CHICAGO — For those in the office furniture industry, NeoCon is akin to the Super Bowl or the Oscars. And there’s a lot that goes on behind the scenes that showroom visitors never see. Most of Caitlin Terpstra’s work year is spent getting Haworth’s showroom ready for North America’s biggest office furniture trade show. While NeoCon, which launches Monday, June 12, only lasts three days, the prep work takes months.
“We almost wipe out 30,000 square feet and start again — add or take away walls, ceilings and flooring,” Terpstra said. “We do a full project from start to finish.”
Terpstra is the program manager for Haworth’s 13 showrooms across North America, but the Chicago showroom, on the third floor of Merchandise Mart, gets 60 percent of her time.
She likes to say it takes a village to get the job done. Her role is to coordinate those efforts. For the past three weeks, she has lived in Chicago, only returning to her Coopersville home on the weekends to spend time with her young son.
Terpstra has been joined in Chicago by a few dozen employees who work long hours getting the showroom in order. In the days leading up to the show, they were often in the showroom until midnight or later assembling furniture.
For the past three weeks, Ray Kennedy has traded suits for jeans and sneakers. It’s his 35th year of coming to NeoCon. The last 8 years have been as Haworth’s director of North American marketing. Before that, he was with Zeeland furniture-maker Herman Miller.
“It’s always a challenge from getting the product here on time to working in Merchandise Mart,” he said.
This year, 10 tractor trailers, each 53 feet long, brought Haworth’s products and sets to Chicago.
Part of the job is being prepared when things go wrong, he says.
That happened three years ago during a photoshoot of the showroom.
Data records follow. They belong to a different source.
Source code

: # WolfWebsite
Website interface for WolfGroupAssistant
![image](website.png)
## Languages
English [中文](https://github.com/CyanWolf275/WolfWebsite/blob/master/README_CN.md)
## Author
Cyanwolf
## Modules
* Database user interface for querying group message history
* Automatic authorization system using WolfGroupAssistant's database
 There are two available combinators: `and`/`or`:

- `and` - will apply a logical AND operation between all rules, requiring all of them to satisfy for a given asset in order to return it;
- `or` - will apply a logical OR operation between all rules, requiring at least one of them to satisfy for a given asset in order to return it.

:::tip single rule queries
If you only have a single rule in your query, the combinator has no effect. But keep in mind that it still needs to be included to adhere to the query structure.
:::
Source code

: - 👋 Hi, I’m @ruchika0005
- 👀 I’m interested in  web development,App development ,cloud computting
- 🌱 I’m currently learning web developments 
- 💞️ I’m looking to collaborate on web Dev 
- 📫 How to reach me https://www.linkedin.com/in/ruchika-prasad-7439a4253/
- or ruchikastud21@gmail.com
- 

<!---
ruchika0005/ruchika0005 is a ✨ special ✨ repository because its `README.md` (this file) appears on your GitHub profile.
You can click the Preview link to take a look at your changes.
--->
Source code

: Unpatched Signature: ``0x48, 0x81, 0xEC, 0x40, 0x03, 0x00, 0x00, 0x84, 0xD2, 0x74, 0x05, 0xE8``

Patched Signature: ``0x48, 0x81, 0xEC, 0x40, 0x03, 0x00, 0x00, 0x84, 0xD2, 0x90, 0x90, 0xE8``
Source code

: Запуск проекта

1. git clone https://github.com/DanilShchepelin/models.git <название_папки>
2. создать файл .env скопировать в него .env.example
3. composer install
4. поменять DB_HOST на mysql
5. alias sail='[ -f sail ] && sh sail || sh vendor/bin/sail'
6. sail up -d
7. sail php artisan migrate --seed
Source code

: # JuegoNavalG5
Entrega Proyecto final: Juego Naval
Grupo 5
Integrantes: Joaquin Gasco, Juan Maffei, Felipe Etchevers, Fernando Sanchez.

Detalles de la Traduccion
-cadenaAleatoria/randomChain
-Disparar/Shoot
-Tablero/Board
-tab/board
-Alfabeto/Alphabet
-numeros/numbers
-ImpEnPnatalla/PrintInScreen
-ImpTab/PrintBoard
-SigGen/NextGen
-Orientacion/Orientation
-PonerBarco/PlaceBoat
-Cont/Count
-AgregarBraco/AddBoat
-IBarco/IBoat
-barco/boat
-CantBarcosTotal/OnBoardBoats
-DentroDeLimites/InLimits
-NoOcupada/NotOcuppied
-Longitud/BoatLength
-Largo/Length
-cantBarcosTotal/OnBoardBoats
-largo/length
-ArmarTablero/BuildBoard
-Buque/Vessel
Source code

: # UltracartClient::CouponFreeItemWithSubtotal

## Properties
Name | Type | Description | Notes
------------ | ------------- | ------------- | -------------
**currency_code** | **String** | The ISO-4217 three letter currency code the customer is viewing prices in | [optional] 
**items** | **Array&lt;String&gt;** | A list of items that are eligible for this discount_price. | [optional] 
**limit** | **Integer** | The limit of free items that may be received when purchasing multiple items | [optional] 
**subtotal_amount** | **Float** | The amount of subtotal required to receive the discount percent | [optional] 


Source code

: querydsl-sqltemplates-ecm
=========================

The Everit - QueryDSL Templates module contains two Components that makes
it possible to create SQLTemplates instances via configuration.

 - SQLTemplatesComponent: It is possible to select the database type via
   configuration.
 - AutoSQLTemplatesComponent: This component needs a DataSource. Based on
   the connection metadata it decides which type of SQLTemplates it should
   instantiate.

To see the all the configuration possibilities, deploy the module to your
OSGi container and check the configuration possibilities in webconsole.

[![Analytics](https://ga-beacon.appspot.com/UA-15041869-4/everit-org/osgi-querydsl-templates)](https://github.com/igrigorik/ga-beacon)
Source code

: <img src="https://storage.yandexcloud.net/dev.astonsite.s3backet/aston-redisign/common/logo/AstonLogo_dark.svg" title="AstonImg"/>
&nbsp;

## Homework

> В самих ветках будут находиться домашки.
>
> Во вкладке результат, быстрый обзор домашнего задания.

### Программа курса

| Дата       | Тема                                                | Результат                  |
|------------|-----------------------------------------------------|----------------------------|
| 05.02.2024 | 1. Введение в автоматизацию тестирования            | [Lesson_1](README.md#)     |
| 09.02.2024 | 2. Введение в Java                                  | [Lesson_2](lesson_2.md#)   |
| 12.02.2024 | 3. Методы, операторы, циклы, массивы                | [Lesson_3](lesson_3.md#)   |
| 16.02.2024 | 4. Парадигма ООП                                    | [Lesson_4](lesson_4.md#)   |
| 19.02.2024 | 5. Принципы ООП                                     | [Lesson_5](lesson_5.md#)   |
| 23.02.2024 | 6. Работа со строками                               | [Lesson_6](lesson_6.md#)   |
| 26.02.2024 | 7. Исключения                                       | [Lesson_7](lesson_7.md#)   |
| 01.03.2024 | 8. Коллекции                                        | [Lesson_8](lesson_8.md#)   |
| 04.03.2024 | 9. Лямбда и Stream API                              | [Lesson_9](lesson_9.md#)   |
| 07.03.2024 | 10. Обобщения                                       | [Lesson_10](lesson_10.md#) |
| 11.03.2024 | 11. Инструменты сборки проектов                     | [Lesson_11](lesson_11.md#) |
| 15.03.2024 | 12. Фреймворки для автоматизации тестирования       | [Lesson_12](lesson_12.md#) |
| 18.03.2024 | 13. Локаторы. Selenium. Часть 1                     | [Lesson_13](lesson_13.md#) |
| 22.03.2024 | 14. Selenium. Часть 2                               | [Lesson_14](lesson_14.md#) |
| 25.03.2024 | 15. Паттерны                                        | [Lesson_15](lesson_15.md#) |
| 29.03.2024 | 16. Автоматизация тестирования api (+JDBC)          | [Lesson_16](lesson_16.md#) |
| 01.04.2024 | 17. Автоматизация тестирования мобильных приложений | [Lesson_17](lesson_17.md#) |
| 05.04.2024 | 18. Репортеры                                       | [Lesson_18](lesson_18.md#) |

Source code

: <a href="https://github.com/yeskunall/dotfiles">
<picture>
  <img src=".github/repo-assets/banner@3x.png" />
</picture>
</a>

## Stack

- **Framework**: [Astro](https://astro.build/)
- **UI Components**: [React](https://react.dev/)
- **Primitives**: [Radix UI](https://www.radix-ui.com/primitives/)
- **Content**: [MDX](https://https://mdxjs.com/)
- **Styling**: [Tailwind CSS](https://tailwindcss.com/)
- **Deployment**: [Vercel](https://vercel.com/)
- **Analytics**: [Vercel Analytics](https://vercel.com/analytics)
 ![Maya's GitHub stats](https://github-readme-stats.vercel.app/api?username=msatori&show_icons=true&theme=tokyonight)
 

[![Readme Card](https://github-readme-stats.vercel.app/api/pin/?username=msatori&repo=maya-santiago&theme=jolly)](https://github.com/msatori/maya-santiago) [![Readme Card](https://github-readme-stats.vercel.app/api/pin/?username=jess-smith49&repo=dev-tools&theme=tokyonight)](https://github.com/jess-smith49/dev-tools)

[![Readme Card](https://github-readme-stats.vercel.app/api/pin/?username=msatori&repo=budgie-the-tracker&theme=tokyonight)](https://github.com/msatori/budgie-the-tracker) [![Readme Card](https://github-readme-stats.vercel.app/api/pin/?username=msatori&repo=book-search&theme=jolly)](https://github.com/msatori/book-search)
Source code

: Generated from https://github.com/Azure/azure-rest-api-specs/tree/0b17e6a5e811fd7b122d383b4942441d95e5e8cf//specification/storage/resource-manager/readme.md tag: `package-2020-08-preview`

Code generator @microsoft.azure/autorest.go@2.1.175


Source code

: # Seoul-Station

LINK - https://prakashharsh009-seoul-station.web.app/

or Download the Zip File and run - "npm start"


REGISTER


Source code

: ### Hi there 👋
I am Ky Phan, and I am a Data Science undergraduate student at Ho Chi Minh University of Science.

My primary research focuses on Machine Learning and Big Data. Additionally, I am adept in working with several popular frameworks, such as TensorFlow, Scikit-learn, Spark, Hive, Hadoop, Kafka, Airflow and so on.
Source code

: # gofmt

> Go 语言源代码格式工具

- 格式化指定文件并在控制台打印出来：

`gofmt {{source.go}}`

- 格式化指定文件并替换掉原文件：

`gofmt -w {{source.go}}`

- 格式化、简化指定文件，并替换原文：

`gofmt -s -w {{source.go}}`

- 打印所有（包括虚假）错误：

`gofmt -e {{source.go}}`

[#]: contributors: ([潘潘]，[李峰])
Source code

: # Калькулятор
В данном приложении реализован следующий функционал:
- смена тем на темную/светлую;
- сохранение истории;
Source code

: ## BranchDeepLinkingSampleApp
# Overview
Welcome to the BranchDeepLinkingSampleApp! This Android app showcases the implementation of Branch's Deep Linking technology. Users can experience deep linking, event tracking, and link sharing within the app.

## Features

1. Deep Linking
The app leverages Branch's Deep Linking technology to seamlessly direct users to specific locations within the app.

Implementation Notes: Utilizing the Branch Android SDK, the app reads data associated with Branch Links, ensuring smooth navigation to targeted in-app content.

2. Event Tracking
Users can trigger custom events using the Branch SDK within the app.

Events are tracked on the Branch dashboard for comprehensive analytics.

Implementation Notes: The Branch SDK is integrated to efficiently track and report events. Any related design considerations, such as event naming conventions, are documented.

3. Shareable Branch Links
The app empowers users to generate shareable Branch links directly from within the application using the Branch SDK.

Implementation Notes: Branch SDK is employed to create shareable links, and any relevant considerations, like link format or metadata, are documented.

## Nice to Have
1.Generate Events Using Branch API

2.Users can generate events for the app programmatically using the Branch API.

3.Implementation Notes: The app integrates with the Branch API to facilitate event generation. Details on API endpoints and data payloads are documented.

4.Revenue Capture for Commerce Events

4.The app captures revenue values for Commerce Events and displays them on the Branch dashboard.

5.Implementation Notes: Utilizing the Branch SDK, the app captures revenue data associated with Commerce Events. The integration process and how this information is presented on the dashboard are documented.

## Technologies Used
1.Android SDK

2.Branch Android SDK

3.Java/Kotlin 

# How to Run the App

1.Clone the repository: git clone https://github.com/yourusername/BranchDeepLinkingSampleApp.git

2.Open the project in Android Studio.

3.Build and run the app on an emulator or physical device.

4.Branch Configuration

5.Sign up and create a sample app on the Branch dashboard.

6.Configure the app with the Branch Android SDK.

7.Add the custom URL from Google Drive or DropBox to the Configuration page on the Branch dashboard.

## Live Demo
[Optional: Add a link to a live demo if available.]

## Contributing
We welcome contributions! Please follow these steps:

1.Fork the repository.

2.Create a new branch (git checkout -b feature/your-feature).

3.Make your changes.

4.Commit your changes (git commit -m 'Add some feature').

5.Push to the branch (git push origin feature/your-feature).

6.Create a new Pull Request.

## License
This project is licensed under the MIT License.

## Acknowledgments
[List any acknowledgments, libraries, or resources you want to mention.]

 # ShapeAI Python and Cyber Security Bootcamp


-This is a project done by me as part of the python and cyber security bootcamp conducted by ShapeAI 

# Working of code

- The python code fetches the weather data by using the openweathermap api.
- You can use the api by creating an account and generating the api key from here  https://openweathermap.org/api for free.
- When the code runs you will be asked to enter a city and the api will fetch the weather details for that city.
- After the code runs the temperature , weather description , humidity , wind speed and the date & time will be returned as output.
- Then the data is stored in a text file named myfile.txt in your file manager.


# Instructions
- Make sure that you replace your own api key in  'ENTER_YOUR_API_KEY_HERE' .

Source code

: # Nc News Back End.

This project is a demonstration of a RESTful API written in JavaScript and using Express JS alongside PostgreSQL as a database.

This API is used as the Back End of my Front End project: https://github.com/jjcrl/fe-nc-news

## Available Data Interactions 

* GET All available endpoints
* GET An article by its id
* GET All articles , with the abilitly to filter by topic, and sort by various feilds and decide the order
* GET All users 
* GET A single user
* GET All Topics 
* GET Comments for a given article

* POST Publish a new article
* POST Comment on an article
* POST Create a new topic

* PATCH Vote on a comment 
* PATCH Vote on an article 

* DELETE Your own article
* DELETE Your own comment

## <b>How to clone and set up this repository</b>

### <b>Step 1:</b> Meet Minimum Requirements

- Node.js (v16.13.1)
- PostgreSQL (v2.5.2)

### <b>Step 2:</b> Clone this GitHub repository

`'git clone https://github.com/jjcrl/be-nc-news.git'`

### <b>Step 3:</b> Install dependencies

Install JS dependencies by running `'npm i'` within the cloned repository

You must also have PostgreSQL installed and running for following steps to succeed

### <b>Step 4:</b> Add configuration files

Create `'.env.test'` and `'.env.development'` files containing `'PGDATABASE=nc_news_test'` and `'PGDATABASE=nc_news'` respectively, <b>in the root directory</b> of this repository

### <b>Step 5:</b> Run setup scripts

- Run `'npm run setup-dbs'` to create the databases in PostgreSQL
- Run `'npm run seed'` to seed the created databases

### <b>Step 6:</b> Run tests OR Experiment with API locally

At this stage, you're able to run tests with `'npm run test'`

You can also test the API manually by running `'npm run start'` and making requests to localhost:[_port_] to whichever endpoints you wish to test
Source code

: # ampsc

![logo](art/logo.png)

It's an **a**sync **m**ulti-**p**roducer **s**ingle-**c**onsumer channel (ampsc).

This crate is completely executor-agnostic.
Photographers cluster their light stands too close to a ceiling sprinkler. It went off, drenching about 10 percent of the showroom in four inches of water.
Fortunately, the flooding came on the tail end of NeoCon and after the showroom had been judged. But there was still an event that night, and the area had to be roped off. There was a similar flooding scenario during the construction process, which began in early April.
“I tell everyone not to put lighting near the sprinkler heads,” Kennedy said.
Nearly every department has a hand in the show from engineering and product design to purchasing and logistics.
Haworth doesn’t just add its newest furniture, but creates a new canvas with the showroom every year to demonstrate the flexibility of the company’s products from portable walls and raised floors to desks and seating.
A completely new experience gives designers one more reason to visit, says CEO Franco Bianchi, who prides himself on being involved in the showroom’s design process.
His touches include placing Haworth’s new Ferrari chair near the entrance to spotlight the relationship between the Holland furniture-maker and the iconic Italian sports car. Haworth owns high-end Italian furniture group, Poltrona Frau, which makes the Ferrari interiors.
The dramatic green cabana near the showroom’s entrance was inspired by his insistence the design team use Haworth materials for the structure instead of drywall. Inside the walls is an interactive art installation by U-M professor and ArtPrize finalist U-M art and design professor Osman Khan featuring the company’s new Poppy lounge chairs.
“We are trying to stay current — and to anticipate where work is going with a very unique blend of innovation and design,” Bianchi said. “If we do a good job, when you walk inside our showroom, I hope you feel the preciousness of place where you want to work — where you want to stay.”